> **Work to be completed**
Would you repeat each line below precisely as it stands?
Extracted entries section start
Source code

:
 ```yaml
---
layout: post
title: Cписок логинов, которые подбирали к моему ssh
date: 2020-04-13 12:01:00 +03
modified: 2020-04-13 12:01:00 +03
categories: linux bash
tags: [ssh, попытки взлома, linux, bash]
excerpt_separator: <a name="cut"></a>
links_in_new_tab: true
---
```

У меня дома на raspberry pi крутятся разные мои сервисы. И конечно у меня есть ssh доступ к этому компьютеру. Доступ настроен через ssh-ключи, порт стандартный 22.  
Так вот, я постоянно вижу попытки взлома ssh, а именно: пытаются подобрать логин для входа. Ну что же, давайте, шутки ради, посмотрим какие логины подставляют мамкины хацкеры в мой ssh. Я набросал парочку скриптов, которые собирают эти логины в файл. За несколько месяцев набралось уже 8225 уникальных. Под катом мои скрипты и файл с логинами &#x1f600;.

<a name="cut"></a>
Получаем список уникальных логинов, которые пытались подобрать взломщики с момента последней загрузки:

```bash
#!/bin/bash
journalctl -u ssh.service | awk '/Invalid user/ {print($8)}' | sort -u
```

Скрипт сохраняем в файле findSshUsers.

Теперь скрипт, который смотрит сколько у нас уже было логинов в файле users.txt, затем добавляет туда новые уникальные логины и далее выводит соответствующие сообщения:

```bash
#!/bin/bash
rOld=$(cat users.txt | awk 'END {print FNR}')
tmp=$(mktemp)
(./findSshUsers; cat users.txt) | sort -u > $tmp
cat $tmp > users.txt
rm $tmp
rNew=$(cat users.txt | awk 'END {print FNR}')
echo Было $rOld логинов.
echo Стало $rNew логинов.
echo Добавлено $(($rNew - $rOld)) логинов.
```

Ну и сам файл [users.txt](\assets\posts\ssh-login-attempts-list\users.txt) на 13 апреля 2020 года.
Extracted entries section end
> **Result below**
Source code

:
 ```yaml
---
layout: post
title: Cписок логинов, которые подбирали к моему ssh
date: 2020-04-13 12:01:00 +03
modified: 2020-04-13 12:01:00 +03
categories: linux bash
tags: [ssh, попытки взлома, linux, bash]
excerpt_separator: <a name="cut"></a>
links_in_new_tab: true
---
```

У меня дома на raspberry pi крутятся разные мои сервисы. И конечно у меня есть ssh доступ к этому компьютеру. Доступ настроен через ssh-ключи, порт стандартный 22.  
Так вот, я постоянно вижу попытки взлома ssh, а именно: пытаются подобрать логин для входа. Ну что же, давайте, шутки ради, посмотрим какие логины подставляют мамкины хацкеры в мой ssh. Я набросал парочку скриптов, которые собирают эти логины в файл. За несколько месяцев набралось уже 8225 уникальных. Под катом мои скрипты и файл с логинами &#x1f600;.

<a name="cut"></a>
Получаем список уникальных логинов, которые пытались подобрать взломщики с момента последней загрузки:

```bash
#!/bin/bash
journalctl -u ssh.service | awk '/Invalid user/ {print($8)}' | sort -u
```

Скрипт сохраняем в файле findSshUsers.

Теперь скрипт, который смотрит сколько у нас уже было логинов в файле users.txt, затем добавляет туда новые уникальные логины и далее выводит соответствующие сообщения:

```bash
#!/bin/bash
rOld=$(cat users.txt | awk 'END {print FNR}')
tmp=$(mktemp)
(./findSshUsers; cat users.txt) | sort -u > $tmp
cat $tmp > users.txt
rm $tmp
rNew=$(cat users.txt | awk 'END {print FNR}')
echo Было $rOld логинов.
echo Стало $rNew логинов.
echo Добавлено $(($rNew - $rOld)) логинов.
```

Ну и сам файл [users.txt](\assets\posts\ssh-login-attempts-list\users.txt) на 13 апреля 2020 года.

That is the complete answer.